- [WORK ORDER]
Scan the records for lines with the word "garbage", and copy every such line.

[Rendered images with source text]
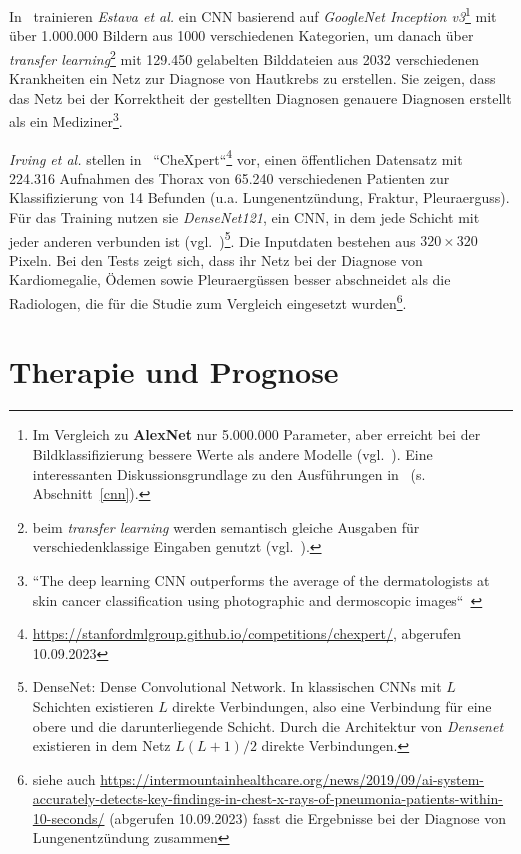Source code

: In~\cite{EKN+17} trainieren \textit{Estava et al.} ein CNN basierend auf \textit{GoogleNet Inception v3}\footnote{
    Im Vergleich zu \textbf{AlexNet} nur 5.000.000 Parameter, aber erreicht bei der Bildklassifizierung bessere Werte als andere Modelle (vgl.~\cite{SVI+15}). Eine interessanten Diskussionsgrundlage zu den Ausführungen in~\cite{Cun89} (s. Abschnitt~\ref{cnn}).
} mit über 1.000.000 Bildern aus 1000 verschiedenen Kategorien, um danach über \textit{transfer learning}\footnote{
    beim \textit{transfer learning} werden semantisch gleiche Ausgaben für verschiedenklassige Eingaben genutzt (vgl.~\cite[602 f.]{GBC18}).
} mit 129.450 gelabelten Bilddateien aus 2032 verschiedenen Krankheiten ein Netz zur Diagnose von Hautkrebs zu erstellen. Sie zeigen, dass das Netz bei der Korrektheit der gestellten Diagnosen genauere Diagnosen erstellt als ein Mediziner\footnote{
    ``The deep learning CNN outperforms the average of the dermatologists at skin cancer classification using photographic and dermoscopic images``~\cite[3, Figure 2]{EKN+17}
}.

\textit{Irving et al.} stellen in~\cite{IRK+19} ``CheXpert``\footnote{
    \url{https://stanfordmlgroup.github.io/competitions/chexpert/}, abgerufen 10.09.2023
} vor, einen öffentlichen Datensatz mit 224.316 Aufnahmen des Thorax von 65.240 verschiedenen Patienten zur Klassifizierung von 14 Befunden (u.a. Lungenentzündung, Fraktur, Pleuraerguss). Für das Training nutzen sie \textit{DenseNet121}, ein CNN, in dem jede Schicht mit jeder anderen verbunden ist (vgl.~\cite{HLW16})\footnote{
    DenseNet: Dense Convolutional Network. In klassischen CNNs mit $L$ Schichten existieren $L$ direkte Verbindungen, also eine Verbindung für eine obere und die darunterliegende Schicht. Durch die Architektur von \textit{Densenet} existieren in dem Netz $L(L +1)/2$ direkte Verbindungen.
}. Die Inputdaten bestehen aus $320 \times 320$ Pixeln. Bei den Tests zeigt sich, dass ihr Netz bei der Diagnose von Kardiomegalie, Ödemen sowie Pleuraergüssen besser abschneidet als die Radiologen, die für die Studie zum Vergleich eingesetzt wurden\footnote{
    siehe auch \url{https://intermountainhealthcare.org/news/2019/09/ai-system-accurately-detects-key-findings-in-chest-x-rays-of-pneumonia-patients-within-10-seconds/} (abgerufen 10.09.2023) fasst die Ergebnisse bei der Diagnose von Lungenentzündung zusammen
}.

\section{Therapie und Prognose}\label{sec:therapieprognose}

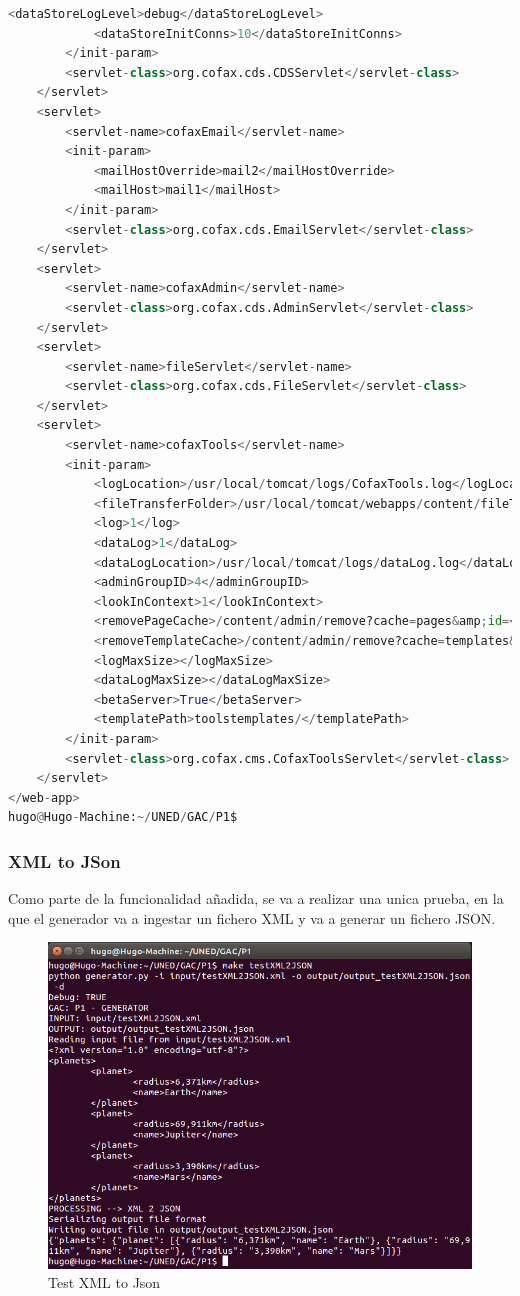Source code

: \documentclass[a4paper,11pt]{book}
\begin{document}
\begin{lstlisting}[language=python,caption={make testServlet }]
			<dataStoreLogLevel>debug</dataStoreLogLevel>
			<dataStoreInitConns>10</dataStoreInitConns>
		</init-param>
		<servlet-class>org.cofax.cds.CDSServlet</servlet-class>
	</servlet>
	<servlet>
		<servlet-name>cofaxEmail</servlet-name>
		<init-param>
			<mailHostOverride>mail2</mailHostOverride>
			<mailHost>mail1</mailHost>
		</init-param>
		<servlet-class>org.cofax.cds.EmailServlet</servlet-class>
	</servlet>
	<servlet>
		<servlet-name>cofaxAdmin</servlet-name>
		<servlet-class>org.cofax.cds.AdminServlet</servlet-class>
	</servlet>
	<servlet>
		<servlet-name>fileServlet</servlet-name>
		<servlet-class>org.cofax.cds.FileServlet</servlet-class>
	</servlet>
	<servlet>
		<servlet-name>cofaxTools</servlet-name>
		<init-param>
			<logLocation>/usr/local/tomcat/logs/CofaxTools.log</logLocation>
			<fileTransferFolder>/usr/local/tomcat/webapps/content/fileTransferFolder</fileTransferFolder>
			<log>1</log>
			<dataLog>1</dataLog>
			<dataLogLocation>/usr/local/tomcat/logs/dataLog.log</dataLogLocation>
			<adminGroupID>4</adminGroupID>
			<lookInContext>1</lookInContext>
			<removePageCache>/content/admin/remove?cache=pages&amp;id=</removePageCache>
			<removeTemplateCache>/content/admin/remove?cache=templates&amp;id=</removeTemplateCache>
			<logMaxSize></logMaxSize>
			<dataLogMaxSize></dataLogMaxSize>
			<betaServer>True</betaServer>
			<templatePath>toolstemplates/</templatePath>
		</init-param>
		<servlet-class>org.cofax.cms.CofaxToolsServlet</servlet-class>
	</servlet>
</web-app>
hugo@Hugo-Machine:~/UNED/GAC/P1$
\end{lstlisting}
 
\subsubsection{XML to JSon}
Como parte de la funcionalidad añadida, se va a realizar una unica prueba, en la que el generador va a ingestar un fichero XML y va a generar un fichero JSON.  

\begin{figure}[H]  
\centering 
\includegraphics[scale=0.35]{imagenes/testXML2JSON.png}
\caption{ Test XML to Json  }  
\end{figure}
 
\end{document}
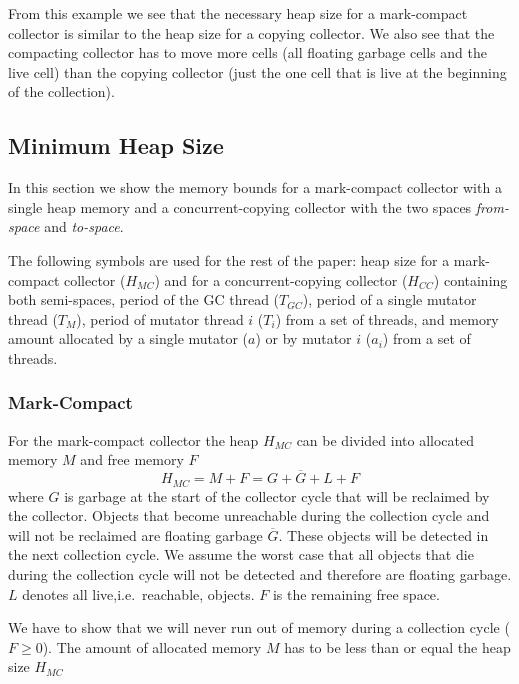 From this example we see that the necessary heap size for a
mark-compact collector is similar to the heap size for a copying
collector. We also see that the compacting collector has to move
more cells (all floating garbage cells and the live cell) than the
copying collector (just the one cell that is live at the beginning
of the collection).


\subsection{Minimum Heap Size} \label{sec:min:heap}

In this section we show the memory bounds for a mark-compact
collector with a single heap memory and a concurrent-copying
collector with the two spaces \emph{from-space} and \emph{to-space}.

The following symbols are used for the rest of the paper: heap size
for a mark-compact collector ($H_{MC}$) and for a concurrent-copying
collector ($H_{CC}$) containing both semi-spaces, period of the GC
thread ($T_{GC}$), period of a single mutator thread ($T_M$), period
of mutator thread $i$ ($T_i$) from a set of threads, and memory
amount allocated by a single mutator ($a$) or by mutator $i$ ($a_i$)
from a set of threads.

\subsubsection{Mark-Compact} \label{sec:gcsched:mc}

For the mark-compact collector the heap $H_{MC}$ can be divided into
allocated memory $M$ and free memory $F$
%
\begin{equation}\label{equ:mcheap}
    H_{MC} = M + F = G + \overline{G} + L + F
\end{equation}
%
where $G$ is garbage at the start of the collector cycle that will
be reclaimed by the collector. Objects that become unreachable
during the collection cycle and will not be reclaimed are floating
garbage $\overline{G}$. These objects will be detected in the next
collection cycle. We assume the worst case that all objects that die
during the collection cycle will not be detected and therefore are
floating garbage. $L$ denotes all live,i.e.\  reachable, objects.
$F$ is the remaining free space.

We have to show that we will never run out of memory during a
collection cycle ($F\ge0$). The amount of allocated memory $M$ has
to be less than or equal the heap size $H_{MC}$

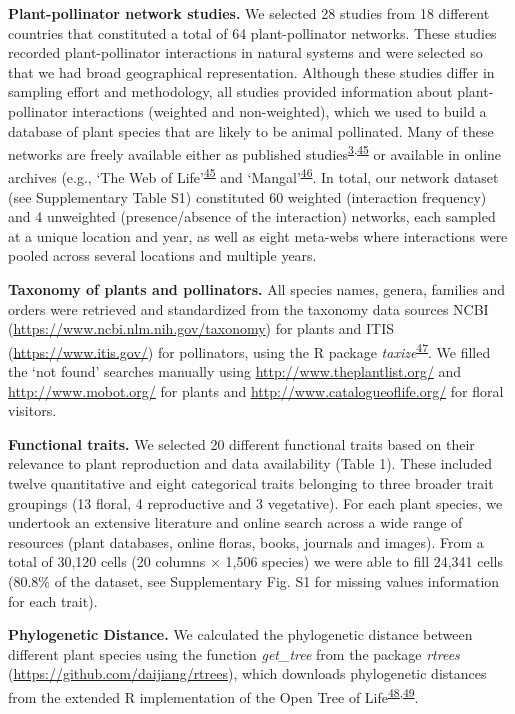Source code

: \documentclass[12pt,a4paper,]{article}
\begin{document}
\textbf{Plant-pollinator network studies.} We selected 28 studies from
18 different countries that constituted a total of 64 plant-pollinator
networks. These studies recorded plant-pollinator interactions in
natural systems and were selected so that we had broad geographical
representation. Although these studies differ in sampling effort and
methodology, all studies provided information about plant-pollinator
interactions (weighted and non-weighted), which we used to build a
database of plant species that are likely to be animal pollinated. Many
of these networks are freely available either as published
studies\textsuperscript{\protect\hyperlink{ref-carvalheiro2014}{3},\protect\hyperlink{ref-fortuna2010}{45}}
or available in online archives (e.g., `The Web of
Life'\textsuperscript{\protect\hyperlink{ref-fortuna2010}{45}} and
`Mangal'\textsuperscript{\protect\hyperlink{ref-poisot2016}{46}}. In
total, our network dataset (see Supplementary Table S1) constituted 60
weighted (interaction frequency) and 4 unweighted (presence/absence of
the interaction) networks, each sampled at a unique location and year,
as well as eight meta-webs where interactions were pooled across several
locations and multiple years.

\textbf{Taxonomy of plants and pollinators.} All species names, genera,
families and orders were retrieved and standardized from the taxonomy
data sources NCBI (\url{https://www.ncbi.nlm.nih.gov/taxonomy}) for
plants and ITIS (\url{https://www.itis.gov/}) for pollinators, using the
R package
\emph{taxize}\textsuperscript{\protect\hyperlink{ref-chamberlain2020}{47}}.
We filled the `not found' searches manually using
\url{http://www.theplantlist.org/} and \url{http://www.mobot.org/} for
plants and \url{http://www.catalogueoflife.org/} for floral visitors.

\textbf{Functional traits.} We selected 20 different functional traits
based on their relevance to plant reproduction and data availability
(Table 1). These included twelve quantitative and eight categorical
traits belonging to three broader trait groupings (13 floral, 4
reproductive and 3 vegetative). For each plant species, we undertook an
extensive literature and online search across a wide range of resources
(plant databases, online floras, books, journals and images). From a
total of 30,120 cells (20 columns × 1,506 species) we were able to fill
24,341 cells (80.8\% of the dataset, see Supplementary Fig. S1 for
missing values information for each trait).

\textbf{Phylogenetic Distance.} We calculated the phylogenetic distance
between different plant species using the function \emph{get\_tree} from
the package \emph{rtrees} (\url{https://github.com/daijiang/rtrees}),
which downloads phylogenetic distances from the extended R
implementation of the Open Tree of
Life\textsuperscript{\protect\hyperlink{ref-smith2018}{48},\protect\hyperlink{ref-jin2019}{49}}.
\end{document}
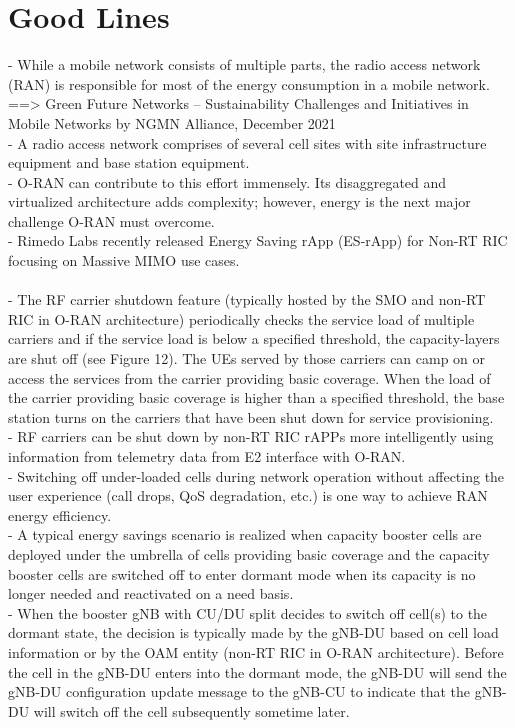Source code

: \documentclass[conference]{IEEEtran}
\begin{document}
\section{Good Lines}
- While a mobile network consists of multiple parts, the radio access network (RAN) is responsible for most of the energy consumption in a mobile network. ==> 
Green Future Networks – Sustainability Challenges and Initiatives in Mobile Networks by NGMN Alliance,
December 2021
\href{https://www.ngmn.org/wp-content/uploads/210719_NGMN_GFN_Sustainability-Challenges-andInitiatives_v1.0.pdf} \\
- A radio access network comprises of several cell sites with site infrastructure equipment and base station equipment. \\
- O-RAN can contribute to this effort immensely. Its disaggregated and virtualized architecture adds complexity; however, energy is the next major challenge O-RAN must overcome. \\
- Rimedo Labs recently released Energy Saving rApp (ES-rApp) for Non-RT RIC focusing on Massive MIMO use cases. \\ 
\\
- The RF carrier shutdown feature (typically hosted by the SMO and non-RT RIC in O-RAN architecture)
periodically checks the service load of multiple carriers and if the service load is below a specified threshold, the capacity-layers are shut off (see Figure 12). The UEs served by those carriers can camp on or access the services from the carrier providing basic coverage. When the load of the carrier providing basic coverage is higher than a specified threshold, the base station turns on the carriers that have been shut down for service provisioning. \\
- RF carriers can be shut down by non-RT RIC rAPPs more intelligently using information from telemetry data from E2 interface with O-RAN.\\
- Switching off under-loaded cells during network operation without affecting the user experience (call drops, QoS degradation, etc.) is one way to achieve RAN energy efficiency. \\
- A typical energy savings scenario is realized when capacity booster cells are deployed under the umbrella of cells providing basic coverage and the capacity booster cells are switched off to enter dormant mode when its capacity is no longer needed and reactivated on a need basis. \\
- When the booster gNB with CU/DU split decides to switch off cell(s) to the dormant state, the decision is typically made by the gNB-DU based on cell load information or by the OAM entity (non-RT RIC in O-RAN architecture). Before the cell in the gNB-DU enters into the dormant mode, the gNB-DU will send the gNB-DU configuration update message to the gNB-CU to indicate that the gNB-DU will switch off the cell subsequently sometime later. \\ 
\end{document}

- [RESULT FOR THIS TASK]
more cells (all floating garbage cells and the live cell) than the
where $G$ is garbage at the start of the collector cycle that will
garbage $\overline{G}$. These objects will be detected in the next
floating garbage. $L$ denotes all live,i.e.\  reachable, objects.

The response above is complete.